Sunday, August 11, 2013

Success

What is success in life?

Money? A good/great/acclaimed job? Happiness? Material things?

Is it nothing more that a fleeting moment of reaching a milestone? What do you do when you reach it, quit working, or work harder, longer?

Saturday, August 10, 2013

Rough Start

With in the beginning getting use to the kitchen once again, coupled with the time change and accelerated pace and long days that I wasn't accustomed to, its been a rough start. Add on to that my hands having multiple cuts infected on em, (mostly my left, since last Friday) from stupid nicks that happen when you are working in a fast pace environment. I've never had an infected cut in my life! Why oh why now. The biggest is on my left pointing finger, a pretty vital finger that slows me down a bit, makes me look quite clumsy cause I can't open a container at a fast speed with an ever tender opening finger.

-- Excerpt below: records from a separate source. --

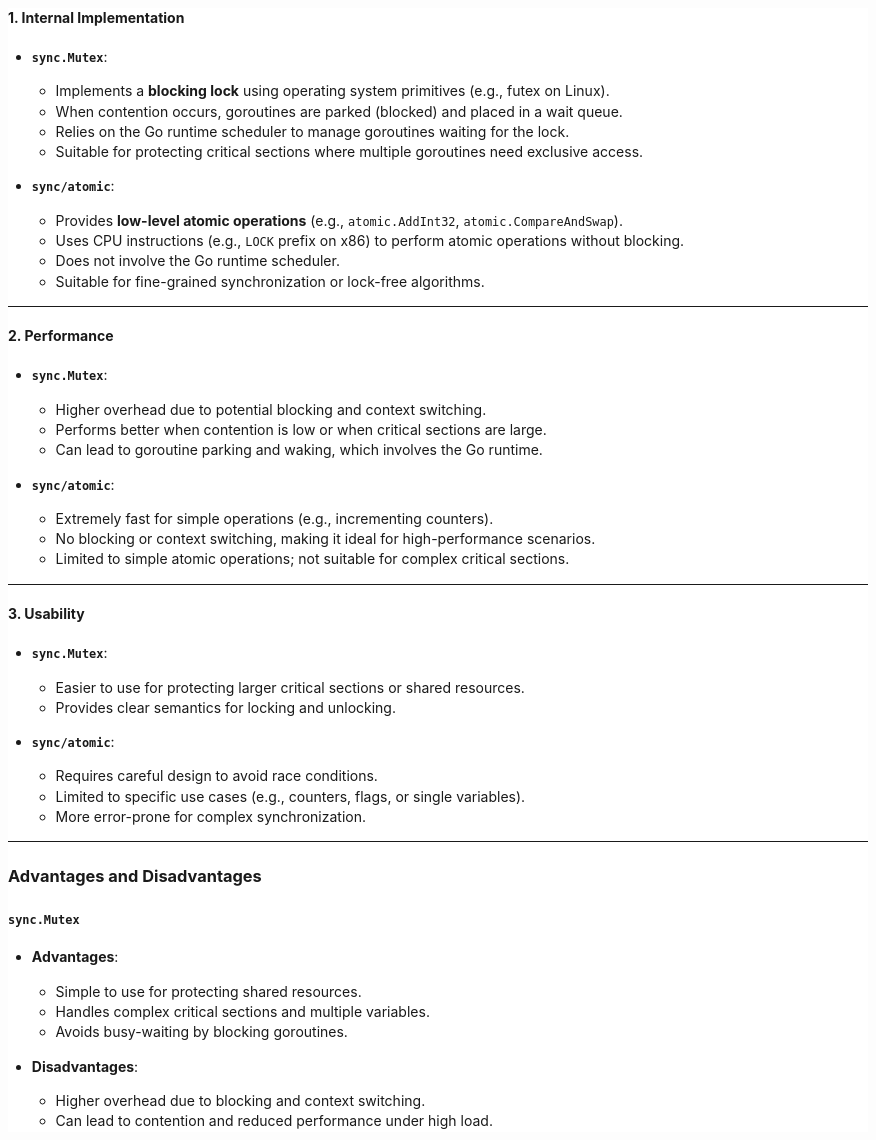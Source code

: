 #### **1. Internal Implementation**

- **`sync.Mutex`**:
    - Implements a **blocking lock** using operating system primitives (e.g., futex on Linux).
    - When contention occurs, goroutines are parked (blocked) and placed in a wait queue.
    - Relies on the Go runtime scheduler to manage goroutines waiting for the lock.
    - Suitable for protecting critical sections where multiple goroutines need exclusive access.

- **`sync/atomic`**:
    - Provides **low-level atomic operations** (e.g., `atomic.AddInt32`, `atomic.CompareAndSwap`).
    - Uses CPU instructions (e.g., `LOCK` prefix on x86) to perform atomic operations without blocking.
    - Does not involve the Go runtime scheduler.
    - Suitable for fine-grained synchronization or lock-free algorithms.

---

#### **2. Performance**

- **`sync.Mutex`**:
    - Higher overhead due to potential blocking and context switching.
    - Performs better when contention is low or when critical sections are large.
    - Can lead to goroutine parking and waking, which involves the Go runtime.

- **`sync/atomic`**:
    - Extremely fast for simple operations (e.g., incrementing counters).
    - No blocking or context switching, making it ideal for high-performance scenarios.
    - Limited to simple atomic operations; not suitable for complex critical sections.

---

#### **3. Usability**

- **`sync.Mutex`**:
    - Easier to use for protecting larger critical sections or shared resources.
    - Provides clear semantics for locking and unlocking.

- **`sync/atomic`**:
    - Requires careful design to avoid race conditions.
    - Limited to specific use cases (e.g., counters, flags, or single variables).
    - More error-prone for complex synchronization.

---

### **Advantages and Disadvantages**

#### **`sync.Mutex`**

- **Advantages**:
    - Simple to use for protecting shared resources.
    - Handles complex critical sections and multiple variables.
    - Avoids busy-waiting by blocking goroutines.

- **Disadvantages**:
    - Higher overhead due to blocking and context switching.
    - Can lead to contention and reduced performance under high load.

Maybe I'm just being a pussy, but its been a difficult first two weeks. And now the past two days having not been able to work due to the infected finger(they have to be very cautious as of late since the noro virius outbreak), its left me stranded with not a single person I know about and in a city where everything is beyond fathomable prices! (Average coffee 6-8$, beer 4-8$, minimum on a cheap meal 22$+.) It's been nice weather but with a slight fever and achy body re:finger, I've slept a lot(which is great because you're not spending money when you dream!).

In the end, if I get offered a job I will be happy, but know it will be a long road ahead. 17 hours a day is a lot! Week after week. Never being able to get ahead. It will be good for me and the future, but will take its toll on my body and likely my heart for cooking. Maybe this is just a beginning outlook, maybe things would become more routine and easy over time.

If I don't get offered a job, it will suck because of the time, money, and work that I put into getting here. But there are many other things out there, and "easier" paths to take. But I don't want to disappoint! A shitty situation.